Deze relatie bestaat, al verschilt die voor de verschillende landbouwproducten. De prijzen van producten die veel fossiele brandstof als input gebruiken (glastuinbouw, visserij, etc.) zullen sterker gecorreleerd zijn met de energieprijs dan extensief geproduceerde veehouderijproducten. De opkomst van biobrandstoffen die gemaakt zijn van mais, suiker of oliezaden versterkt de relatie met de oliemarkt. Als de olieprijzen stijgen, zal de vraag naar deze landbouw- producten toenemen en zullen de prijzen deels meestijgen. Bovendien zijn de prijzen van de verschillende landbouwproducten sterk gerelateerd waardoor ook de voedselprijzen reageren op een verandering van de energieprijs.


5
Kunt u uitsluiten dat speculatie in de toekomst wederom tot extreme prijsstijgingen van voedingsproducten kan leiden? Zo ja, waarop baseert u die conclusie? Zo nee, welke beleidsmaatregelen gaat u nemen of wat gaat u in internationaal verband voorstellen om dit verschijnsel tegen te gaan?

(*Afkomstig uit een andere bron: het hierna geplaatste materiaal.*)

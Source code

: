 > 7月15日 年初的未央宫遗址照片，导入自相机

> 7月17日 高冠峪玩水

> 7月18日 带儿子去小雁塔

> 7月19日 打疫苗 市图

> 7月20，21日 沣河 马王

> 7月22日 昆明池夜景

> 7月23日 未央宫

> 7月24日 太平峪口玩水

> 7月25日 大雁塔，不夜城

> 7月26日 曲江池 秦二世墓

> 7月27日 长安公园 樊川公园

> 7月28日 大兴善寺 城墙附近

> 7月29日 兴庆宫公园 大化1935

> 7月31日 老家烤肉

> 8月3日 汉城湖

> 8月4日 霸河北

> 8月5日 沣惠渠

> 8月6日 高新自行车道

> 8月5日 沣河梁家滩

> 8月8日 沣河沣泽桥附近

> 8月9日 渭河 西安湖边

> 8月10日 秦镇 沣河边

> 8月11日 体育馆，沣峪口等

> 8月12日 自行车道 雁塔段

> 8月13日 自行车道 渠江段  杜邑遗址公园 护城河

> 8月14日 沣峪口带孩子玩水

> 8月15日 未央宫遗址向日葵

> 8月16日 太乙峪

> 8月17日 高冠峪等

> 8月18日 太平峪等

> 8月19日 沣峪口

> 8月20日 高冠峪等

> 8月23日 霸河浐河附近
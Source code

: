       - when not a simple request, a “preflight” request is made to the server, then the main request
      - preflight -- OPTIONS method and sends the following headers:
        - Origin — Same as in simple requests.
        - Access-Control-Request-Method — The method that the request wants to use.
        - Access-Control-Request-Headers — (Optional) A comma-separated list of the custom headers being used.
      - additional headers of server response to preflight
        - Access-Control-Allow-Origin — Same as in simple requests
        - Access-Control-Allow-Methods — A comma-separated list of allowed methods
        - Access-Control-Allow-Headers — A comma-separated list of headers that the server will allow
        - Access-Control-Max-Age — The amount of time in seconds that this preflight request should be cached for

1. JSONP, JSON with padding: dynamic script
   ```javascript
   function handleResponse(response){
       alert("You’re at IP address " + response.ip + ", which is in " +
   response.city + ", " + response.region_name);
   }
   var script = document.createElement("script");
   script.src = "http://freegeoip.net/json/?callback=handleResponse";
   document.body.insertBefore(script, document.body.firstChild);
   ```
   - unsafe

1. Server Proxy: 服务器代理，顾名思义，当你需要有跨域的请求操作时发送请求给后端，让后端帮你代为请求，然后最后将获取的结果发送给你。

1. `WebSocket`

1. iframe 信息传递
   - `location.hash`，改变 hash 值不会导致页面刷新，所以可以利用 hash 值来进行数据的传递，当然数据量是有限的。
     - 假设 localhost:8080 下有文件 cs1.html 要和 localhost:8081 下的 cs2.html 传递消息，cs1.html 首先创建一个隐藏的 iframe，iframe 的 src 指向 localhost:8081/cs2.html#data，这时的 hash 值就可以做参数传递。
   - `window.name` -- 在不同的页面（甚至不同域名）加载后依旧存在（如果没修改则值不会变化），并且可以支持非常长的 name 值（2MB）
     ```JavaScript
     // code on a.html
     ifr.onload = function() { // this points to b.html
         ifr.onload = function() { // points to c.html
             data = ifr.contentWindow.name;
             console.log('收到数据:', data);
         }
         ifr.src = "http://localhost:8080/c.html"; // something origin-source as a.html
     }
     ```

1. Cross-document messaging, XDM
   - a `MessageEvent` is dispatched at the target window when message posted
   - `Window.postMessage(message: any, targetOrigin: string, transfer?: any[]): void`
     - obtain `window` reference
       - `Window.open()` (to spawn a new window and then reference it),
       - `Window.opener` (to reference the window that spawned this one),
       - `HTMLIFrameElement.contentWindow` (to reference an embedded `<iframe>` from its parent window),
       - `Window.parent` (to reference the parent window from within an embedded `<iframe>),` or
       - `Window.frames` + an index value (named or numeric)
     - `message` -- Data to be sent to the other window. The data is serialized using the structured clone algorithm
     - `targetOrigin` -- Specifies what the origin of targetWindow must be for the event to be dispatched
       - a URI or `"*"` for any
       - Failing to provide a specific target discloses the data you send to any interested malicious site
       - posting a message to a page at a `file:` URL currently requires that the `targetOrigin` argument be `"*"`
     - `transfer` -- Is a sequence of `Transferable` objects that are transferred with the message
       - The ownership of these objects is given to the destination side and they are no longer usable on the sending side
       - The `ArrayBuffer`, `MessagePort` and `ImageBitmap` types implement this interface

Zoals gezegd is aanvullend onderzoek naar het gedrag van marktspelers nodig om een eenduidige conclusie te kunnen trekken over het effect van speculatie. Bovendien zijn vooral fundamentele factoren in de markt bepalend voor de prijsontwikkeling van landbouwproducten. De overheid kan speculatie en de effecten ervan op de landbouwmarkten niet uitsluiten. Wel kunnen overheden de transparantie in de landbouwmarkten bevorderen door goede prijsinformatie te publiceren. Het kabinet vraagt ook in EU-kader aandacht voor de transparantie van de landbouwmarkten.


6
Zijn er aanwijzingen dat speculatie een rol speelt in de huidige stijging van de prijzen van landbouwgewassen, zoals bijvoorbeeld cacao? Zo ja, welke en wat is uw oordeel hierover? Gaat u deze aanwijzingen verder onderzoeken?

De Londense termijnmarkt trok in juli jl. grote media-aandacht. Dit werd zowel veroorzaakt door de erg grote toeslag (bonus) uitgekeerd over uitgestelde contracten als door de levering van 240.000 ton cacao (97% van de gecertificeerde cacaovoorraad in Europa), het grootste volume gecertificeerde fysieke voorraad in 14 jaar.

AKV
Economie en Strategie

Datum

15 september 2010
Onze referentie
AKVl. 2010/5108

Pagina 3 van 3
Cacaobedrijven en handelaren stuurden daarop een brief naar de Londense termijnmarkt met de klacht dat "a manipulation of the contract was bringing the London market into disrepute". Dit is aanleiding voor een discussie over de transparantie van de Londense termijnmarkt.

De prijzen van cacao zijn al langere tijd op een zeer hoog niveau. Dit heeft te maken met een teruglopende productie in Ivoorkust en Ghana, een sterke vraag naar cacao bij de verwerkers en historisch lage voorraden. Fundamentele marktfactoren dus. Onderstaande cijfers van de Internationale Cacao Organisatie wijzen niet op een sterke prijsstijging dit jaar, deze is namelijk al langer aan de gang.

datum US $ per ton

10 januari 3525,12

10 februari 3276,55

10 maart 3089,65

10 april 3221,24

10 mei 3178,48

10 juni 3230,83

10 juli 3229,53

Bron: ICCO International Cocoa Organization.

Een plotselinge schaarste aan chocolade hoeft zich niet voor te doen, omdat de meeste verwerkers van cacaobonen voldoende voorraad hebben. Op termijn zouden grote verwerkers bij de inkoop wel duurder uit kunnen zijn. Zij zullen de hogere kosten proberen door te berekenen aan de consument.


7
Welke actie gaat u ondernemen in Nederland en elders om speculatie met landbouwgewassen tegen te gaan?

Het is belangrijk dat landbouwmarkten goed werken. Prijzen moeten een weerspiegeling zijn van fundamentele marktfactoren op zowel de lange als de korte termijn. Het kabinet onderzoekt, samen met de internationale partners, hoe de marktwerking kan worden verbeterd.